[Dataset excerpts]
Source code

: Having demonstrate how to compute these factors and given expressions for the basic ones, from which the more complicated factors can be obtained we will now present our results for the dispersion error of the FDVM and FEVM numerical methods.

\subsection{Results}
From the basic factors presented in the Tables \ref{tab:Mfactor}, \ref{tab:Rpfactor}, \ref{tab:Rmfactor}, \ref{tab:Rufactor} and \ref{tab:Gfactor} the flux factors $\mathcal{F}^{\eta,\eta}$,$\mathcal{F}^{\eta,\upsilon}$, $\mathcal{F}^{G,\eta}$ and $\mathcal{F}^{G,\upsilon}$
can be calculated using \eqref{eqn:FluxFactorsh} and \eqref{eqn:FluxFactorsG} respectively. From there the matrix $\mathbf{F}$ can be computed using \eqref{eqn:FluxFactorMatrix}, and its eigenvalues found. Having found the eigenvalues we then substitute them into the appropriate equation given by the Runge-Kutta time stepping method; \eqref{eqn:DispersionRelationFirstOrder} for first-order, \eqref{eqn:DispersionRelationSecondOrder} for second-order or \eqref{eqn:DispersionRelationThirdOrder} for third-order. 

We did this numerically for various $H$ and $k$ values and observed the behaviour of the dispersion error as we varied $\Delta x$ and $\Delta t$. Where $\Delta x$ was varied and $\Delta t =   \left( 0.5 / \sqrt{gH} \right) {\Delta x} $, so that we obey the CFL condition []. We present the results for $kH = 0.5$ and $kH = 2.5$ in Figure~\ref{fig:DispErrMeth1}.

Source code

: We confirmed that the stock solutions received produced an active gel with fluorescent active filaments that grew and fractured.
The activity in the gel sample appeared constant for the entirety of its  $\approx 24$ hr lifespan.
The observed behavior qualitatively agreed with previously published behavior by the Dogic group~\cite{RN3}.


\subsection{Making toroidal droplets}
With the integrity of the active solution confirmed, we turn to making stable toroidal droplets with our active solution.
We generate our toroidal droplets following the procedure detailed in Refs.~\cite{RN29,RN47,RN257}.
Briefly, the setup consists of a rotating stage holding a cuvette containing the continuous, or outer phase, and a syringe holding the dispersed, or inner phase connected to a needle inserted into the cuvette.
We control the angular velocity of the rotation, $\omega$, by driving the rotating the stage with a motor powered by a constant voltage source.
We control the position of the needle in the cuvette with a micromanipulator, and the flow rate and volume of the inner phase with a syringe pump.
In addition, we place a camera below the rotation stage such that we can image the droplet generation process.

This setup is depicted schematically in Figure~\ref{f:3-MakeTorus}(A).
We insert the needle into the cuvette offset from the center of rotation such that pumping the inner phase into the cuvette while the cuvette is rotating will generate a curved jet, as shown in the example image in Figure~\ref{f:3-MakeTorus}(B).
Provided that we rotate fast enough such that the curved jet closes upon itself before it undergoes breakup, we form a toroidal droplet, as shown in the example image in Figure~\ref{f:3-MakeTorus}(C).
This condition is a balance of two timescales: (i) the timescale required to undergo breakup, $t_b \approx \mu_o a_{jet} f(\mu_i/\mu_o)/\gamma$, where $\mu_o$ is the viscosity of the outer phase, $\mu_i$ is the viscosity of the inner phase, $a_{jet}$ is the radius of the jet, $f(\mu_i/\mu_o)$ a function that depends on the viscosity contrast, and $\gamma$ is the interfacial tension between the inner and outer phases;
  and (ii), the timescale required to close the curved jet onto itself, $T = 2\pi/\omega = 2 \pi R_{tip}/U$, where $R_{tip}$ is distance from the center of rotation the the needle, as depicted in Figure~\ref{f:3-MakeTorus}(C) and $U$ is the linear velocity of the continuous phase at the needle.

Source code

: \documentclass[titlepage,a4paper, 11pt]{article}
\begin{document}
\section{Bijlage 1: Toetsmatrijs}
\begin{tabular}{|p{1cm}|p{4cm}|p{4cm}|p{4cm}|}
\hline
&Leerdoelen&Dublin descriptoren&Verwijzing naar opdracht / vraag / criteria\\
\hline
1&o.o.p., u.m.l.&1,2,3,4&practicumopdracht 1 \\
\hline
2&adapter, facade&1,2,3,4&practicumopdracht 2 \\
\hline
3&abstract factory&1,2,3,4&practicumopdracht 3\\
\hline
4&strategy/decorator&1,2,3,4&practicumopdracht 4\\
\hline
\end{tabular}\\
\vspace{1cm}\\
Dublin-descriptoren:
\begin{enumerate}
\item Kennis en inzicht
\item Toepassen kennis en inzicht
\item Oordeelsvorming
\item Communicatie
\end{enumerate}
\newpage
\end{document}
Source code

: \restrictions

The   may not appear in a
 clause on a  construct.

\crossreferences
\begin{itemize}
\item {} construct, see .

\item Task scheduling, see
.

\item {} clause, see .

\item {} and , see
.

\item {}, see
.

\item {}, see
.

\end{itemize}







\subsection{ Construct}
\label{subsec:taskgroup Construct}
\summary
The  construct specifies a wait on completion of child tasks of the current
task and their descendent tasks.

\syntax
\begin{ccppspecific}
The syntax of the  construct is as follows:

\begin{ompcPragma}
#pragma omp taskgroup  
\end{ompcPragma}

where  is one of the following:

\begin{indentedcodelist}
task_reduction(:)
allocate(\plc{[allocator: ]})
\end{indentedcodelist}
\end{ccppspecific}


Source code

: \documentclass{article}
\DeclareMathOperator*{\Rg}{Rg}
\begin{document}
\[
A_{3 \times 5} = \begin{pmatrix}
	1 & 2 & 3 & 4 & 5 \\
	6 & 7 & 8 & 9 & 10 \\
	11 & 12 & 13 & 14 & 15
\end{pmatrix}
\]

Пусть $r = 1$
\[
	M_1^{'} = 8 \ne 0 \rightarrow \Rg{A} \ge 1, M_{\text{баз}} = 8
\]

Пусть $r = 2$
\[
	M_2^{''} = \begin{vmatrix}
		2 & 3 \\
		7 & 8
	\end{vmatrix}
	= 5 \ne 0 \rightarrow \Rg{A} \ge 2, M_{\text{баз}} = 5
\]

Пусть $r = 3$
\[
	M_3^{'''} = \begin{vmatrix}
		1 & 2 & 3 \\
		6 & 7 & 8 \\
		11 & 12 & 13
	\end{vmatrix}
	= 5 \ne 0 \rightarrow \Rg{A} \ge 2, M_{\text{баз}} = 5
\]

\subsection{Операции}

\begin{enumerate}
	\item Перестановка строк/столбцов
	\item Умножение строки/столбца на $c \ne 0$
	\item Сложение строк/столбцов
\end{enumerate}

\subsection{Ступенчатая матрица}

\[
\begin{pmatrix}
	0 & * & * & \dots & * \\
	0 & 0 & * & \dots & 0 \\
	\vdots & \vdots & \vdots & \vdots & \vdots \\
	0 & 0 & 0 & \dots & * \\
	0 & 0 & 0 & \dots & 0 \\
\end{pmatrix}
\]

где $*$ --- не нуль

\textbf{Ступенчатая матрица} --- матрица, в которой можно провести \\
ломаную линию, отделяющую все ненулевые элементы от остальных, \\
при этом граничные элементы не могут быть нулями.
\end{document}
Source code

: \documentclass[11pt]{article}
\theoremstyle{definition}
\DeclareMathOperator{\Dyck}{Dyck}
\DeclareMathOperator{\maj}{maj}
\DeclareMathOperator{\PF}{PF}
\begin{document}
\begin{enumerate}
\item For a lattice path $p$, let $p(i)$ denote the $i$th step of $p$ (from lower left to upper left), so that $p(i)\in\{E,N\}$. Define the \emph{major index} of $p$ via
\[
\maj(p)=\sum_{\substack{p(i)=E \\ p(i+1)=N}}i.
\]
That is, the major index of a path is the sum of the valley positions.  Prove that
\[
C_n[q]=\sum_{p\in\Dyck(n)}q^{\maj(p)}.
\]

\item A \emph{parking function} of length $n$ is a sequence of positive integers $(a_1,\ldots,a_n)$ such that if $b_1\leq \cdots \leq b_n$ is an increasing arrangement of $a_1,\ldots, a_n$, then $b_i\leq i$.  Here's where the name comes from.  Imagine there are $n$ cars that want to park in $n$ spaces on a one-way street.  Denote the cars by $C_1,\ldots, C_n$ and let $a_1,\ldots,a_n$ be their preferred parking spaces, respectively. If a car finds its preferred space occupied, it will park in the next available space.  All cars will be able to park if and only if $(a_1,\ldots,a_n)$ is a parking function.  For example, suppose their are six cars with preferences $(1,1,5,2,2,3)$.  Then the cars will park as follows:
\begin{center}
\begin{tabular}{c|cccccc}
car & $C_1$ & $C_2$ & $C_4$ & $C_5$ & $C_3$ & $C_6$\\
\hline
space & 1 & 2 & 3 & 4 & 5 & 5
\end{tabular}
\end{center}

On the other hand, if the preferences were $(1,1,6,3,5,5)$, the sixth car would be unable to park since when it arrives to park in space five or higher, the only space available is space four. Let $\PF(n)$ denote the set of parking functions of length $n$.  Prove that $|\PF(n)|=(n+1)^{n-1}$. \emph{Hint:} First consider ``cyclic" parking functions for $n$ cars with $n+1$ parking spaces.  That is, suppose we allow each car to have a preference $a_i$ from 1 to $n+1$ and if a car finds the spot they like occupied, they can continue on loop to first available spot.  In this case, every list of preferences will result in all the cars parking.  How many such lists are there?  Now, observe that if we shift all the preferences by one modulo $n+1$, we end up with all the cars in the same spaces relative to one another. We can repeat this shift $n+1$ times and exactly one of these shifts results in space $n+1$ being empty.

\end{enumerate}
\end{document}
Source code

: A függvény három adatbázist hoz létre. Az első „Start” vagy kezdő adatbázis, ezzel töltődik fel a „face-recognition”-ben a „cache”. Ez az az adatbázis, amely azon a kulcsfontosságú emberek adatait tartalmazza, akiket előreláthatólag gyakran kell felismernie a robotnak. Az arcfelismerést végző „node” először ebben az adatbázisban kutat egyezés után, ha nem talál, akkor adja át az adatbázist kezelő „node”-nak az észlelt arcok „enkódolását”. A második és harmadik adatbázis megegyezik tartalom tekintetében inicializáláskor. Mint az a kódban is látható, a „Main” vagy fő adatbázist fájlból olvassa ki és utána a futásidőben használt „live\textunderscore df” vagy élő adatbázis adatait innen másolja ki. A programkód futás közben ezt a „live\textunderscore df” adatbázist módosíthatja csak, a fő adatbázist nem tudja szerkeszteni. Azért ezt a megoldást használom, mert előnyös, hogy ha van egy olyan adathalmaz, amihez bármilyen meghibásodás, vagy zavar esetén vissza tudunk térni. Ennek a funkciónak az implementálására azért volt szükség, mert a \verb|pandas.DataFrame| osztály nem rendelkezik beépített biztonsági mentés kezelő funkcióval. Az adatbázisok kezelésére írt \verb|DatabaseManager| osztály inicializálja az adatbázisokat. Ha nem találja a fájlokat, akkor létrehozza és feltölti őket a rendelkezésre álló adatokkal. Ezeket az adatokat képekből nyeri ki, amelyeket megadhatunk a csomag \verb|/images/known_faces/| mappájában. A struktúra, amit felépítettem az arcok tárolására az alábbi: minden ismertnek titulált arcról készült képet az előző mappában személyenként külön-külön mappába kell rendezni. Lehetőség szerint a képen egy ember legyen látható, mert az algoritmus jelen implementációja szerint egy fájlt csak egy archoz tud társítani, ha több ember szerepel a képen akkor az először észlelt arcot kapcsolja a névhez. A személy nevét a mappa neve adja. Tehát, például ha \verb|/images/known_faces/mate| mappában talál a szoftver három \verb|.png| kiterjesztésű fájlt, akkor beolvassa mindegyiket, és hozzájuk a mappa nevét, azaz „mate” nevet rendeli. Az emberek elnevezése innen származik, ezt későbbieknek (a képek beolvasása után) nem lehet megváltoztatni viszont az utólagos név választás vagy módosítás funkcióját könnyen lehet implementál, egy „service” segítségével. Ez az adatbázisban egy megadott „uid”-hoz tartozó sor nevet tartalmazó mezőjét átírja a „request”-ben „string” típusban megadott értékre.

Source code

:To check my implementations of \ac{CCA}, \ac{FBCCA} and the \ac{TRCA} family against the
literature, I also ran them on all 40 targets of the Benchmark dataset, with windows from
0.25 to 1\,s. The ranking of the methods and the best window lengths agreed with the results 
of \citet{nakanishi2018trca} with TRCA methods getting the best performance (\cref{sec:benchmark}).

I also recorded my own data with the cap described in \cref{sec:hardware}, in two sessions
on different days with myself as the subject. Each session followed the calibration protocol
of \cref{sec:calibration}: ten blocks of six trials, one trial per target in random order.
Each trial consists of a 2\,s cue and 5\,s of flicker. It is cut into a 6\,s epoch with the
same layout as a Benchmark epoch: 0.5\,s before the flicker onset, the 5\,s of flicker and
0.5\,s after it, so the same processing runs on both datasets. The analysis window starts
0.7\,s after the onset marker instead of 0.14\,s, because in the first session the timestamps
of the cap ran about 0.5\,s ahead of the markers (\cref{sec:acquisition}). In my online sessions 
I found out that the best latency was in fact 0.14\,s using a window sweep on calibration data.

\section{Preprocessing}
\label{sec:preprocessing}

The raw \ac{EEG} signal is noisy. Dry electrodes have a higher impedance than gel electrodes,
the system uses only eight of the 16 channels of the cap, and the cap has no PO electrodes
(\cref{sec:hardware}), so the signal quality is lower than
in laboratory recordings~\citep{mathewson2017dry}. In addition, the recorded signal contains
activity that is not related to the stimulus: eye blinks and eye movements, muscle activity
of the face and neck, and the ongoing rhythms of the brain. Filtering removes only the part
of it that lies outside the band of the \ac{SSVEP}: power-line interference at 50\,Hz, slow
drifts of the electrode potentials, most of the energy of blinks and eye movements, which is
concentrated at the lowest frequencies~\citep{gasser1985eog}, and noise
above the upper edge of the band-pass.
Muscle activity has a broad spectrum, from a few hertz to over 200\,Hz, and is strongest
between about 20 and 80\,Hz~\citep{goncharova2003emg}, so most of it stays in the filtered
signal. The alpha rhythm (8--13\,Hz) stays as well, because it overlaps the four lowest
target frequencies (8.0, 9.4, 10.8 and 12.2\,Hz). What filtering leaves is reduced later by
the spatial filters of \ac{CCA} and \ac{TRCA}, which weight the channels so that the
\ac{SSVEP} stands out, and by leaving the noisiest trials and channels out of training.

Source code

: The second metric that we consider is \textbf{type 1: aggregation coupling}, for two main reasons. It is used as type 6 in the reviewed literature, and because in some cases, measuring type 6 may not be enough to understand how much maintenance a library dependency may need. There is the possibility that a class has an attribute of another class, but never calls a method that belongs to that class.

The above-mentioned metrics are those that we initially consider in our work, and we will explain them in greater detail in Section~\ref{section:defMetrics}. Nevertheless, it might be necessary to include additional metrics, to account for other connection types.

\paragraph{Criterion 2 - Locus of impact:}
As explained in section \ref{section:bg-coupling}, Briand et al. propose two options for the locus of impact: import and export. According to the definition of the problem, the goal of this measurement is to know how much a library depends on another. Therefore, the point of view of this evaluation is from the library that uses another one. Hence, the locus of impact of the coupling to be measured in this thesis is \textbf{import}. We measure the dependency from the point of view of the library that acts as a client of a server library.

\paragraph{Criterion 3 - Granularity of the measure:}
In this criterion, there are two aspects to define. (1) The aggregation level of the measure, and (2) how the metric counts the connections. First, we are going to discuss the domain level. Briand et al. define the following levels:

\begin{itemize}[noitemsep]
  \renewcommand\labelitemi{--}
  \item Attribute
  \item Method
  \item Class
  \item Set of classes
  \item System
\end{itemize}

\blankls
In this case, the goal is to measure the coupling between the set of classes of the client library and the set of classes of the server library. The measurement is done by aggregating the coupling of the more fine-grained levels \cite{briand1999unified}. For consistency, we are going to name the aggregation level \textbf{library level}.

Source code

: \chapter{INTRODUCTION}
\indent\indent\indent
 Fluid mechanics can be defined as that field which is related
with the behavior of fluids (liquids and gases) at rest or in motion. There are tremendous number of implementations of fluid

• Exercise goal: Of the lines above, retype only those from the line containing "same layout as" through the line containing "0.7\,s after the", including both, exactly.

• Finished exercise:
same layout as a Benchmark epoch: 0.5\,s before the flicker onset, the 5\,s of flicker and
0.5\,s after it, so the same processing runs on both datasets. The analysis window starts
0.7\,s after the onset marker instead of 0.14\,s, because in the first session the timestamps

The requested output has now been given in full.